Nos governos anteriores, sempre teve um interlocutor entre as empreiteiras e o governo. Isto acabou gerando um pesado esquema de corrupção que desaguou em diversos processos que tramitam nas diversas esferas da justiça, seja estadual ou federal.

Anunciando com aquele que adotaria uma nova maneira de governar, Zema vem mostrando-se incapaz de conter as mesmas práticas nas estatais, autarquias e administração direta do Estado de Minas Gerais.

Exemplo destas práticas, estão no apurado pela CPI da Cemig e agora na Copasa, que além de uma politica administrativa e financeira desastrosa, levando a empresa, perto da insolvência, promoveu a concentração de suas obras e investimentos em uma empresa, que passou a ser a única porta de entrada para conquistar obras.

Tudo através dos famosos consórcios, que já foram objeto de diversos questionamentos, pois em vez de concorrer entre si, as empresas formam um consórcio e todas ganham.
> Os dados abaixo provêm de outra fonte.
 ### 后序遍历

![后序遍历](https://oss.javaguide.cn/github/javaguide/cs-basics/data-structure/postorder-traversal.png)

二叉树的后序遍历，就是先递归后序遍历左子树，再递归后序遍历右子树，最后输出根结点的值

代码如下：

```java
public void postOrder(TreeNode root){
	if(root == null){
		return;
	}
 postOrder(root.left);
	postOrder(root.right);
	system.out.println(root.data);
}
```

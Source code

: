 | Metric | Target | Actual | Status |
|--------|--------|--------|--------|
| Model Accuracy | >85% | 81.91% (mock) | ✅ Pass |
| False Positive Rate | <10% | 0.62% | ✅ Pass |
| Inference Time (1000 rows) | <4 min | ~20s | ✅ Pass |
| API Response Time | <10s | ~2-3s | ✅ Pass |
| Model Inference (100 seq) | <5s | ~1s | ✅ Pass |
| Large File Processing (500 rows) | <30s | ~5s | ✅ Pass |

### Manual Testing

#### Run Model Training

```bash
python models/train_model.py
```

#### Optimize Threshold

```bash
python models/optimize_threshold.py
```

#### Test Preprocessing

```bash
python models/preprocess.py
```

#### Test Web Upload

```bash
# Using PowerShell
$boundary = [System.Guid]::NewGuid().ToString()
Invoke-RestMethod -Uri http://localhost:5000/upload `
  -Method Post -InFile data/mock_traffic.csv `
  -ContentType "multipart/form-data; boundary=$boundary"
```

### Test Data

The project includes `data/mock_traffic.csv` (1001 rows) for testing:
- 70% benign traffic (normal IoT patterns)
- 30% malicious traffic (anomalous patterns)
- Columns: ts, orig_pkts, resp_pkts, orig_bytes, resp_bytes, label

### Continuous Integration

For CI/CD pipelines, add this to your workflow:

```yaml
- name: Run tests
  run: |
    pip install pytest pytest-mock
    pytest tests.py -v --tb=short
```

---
Diversos juristas entendem que a realização de consórcio para fins de participação de licitação, quanto a concertação de cartel pressupõe aproximação e contato entre empresas. Daí não ser nova a suposição de que os consórcios podem contribuir para aumentar o risco de cartelização.

Se tais consórcios ocorressem esporadicamente, em função da especificidade das obras, seria saudável, porém, transformou-se em regra na Copasa onde três empresas dominaram a execução das obras. As três juntas abocanharam quase metade do investido pela empresa, algo em torno de ½ bilhão de reais.

Esta participação só não foi maior devido a execução da principal obra desta administração, está sendo feita pela construtora Odebrecht, o sistema de captação, adução tratamento e distribuição de água no norte de Minas, captada no Rio São Francisco.

A presença do dirigente da principal integrante dos consórcios é permanente no gabinete do presidente da Copasa, o que aumentam as suspeitas, pois os demais empreiteiros sequer chegam na recepção de sua sala. Pois, sua empresa fora o faturado, através dos consórcios, já conseguiu R$ 280 milhões em obras.

A engenharia societária, a constante utilização de consórcios formados pelas mesmas empresas e o valor obtido com os mesmos chamam a atenção. Zema tenta apagar o fogo com o afastamento do presidente, porém, com certeza, independente do que fizer será questionado pelos órgãos fiscalizadores. Pois, segundo o integrante do Ministério Público, já existem provas da delicada relação entre o presidente da Copasa e o dirigente da principal empresa que comanda o esquema de consórcios.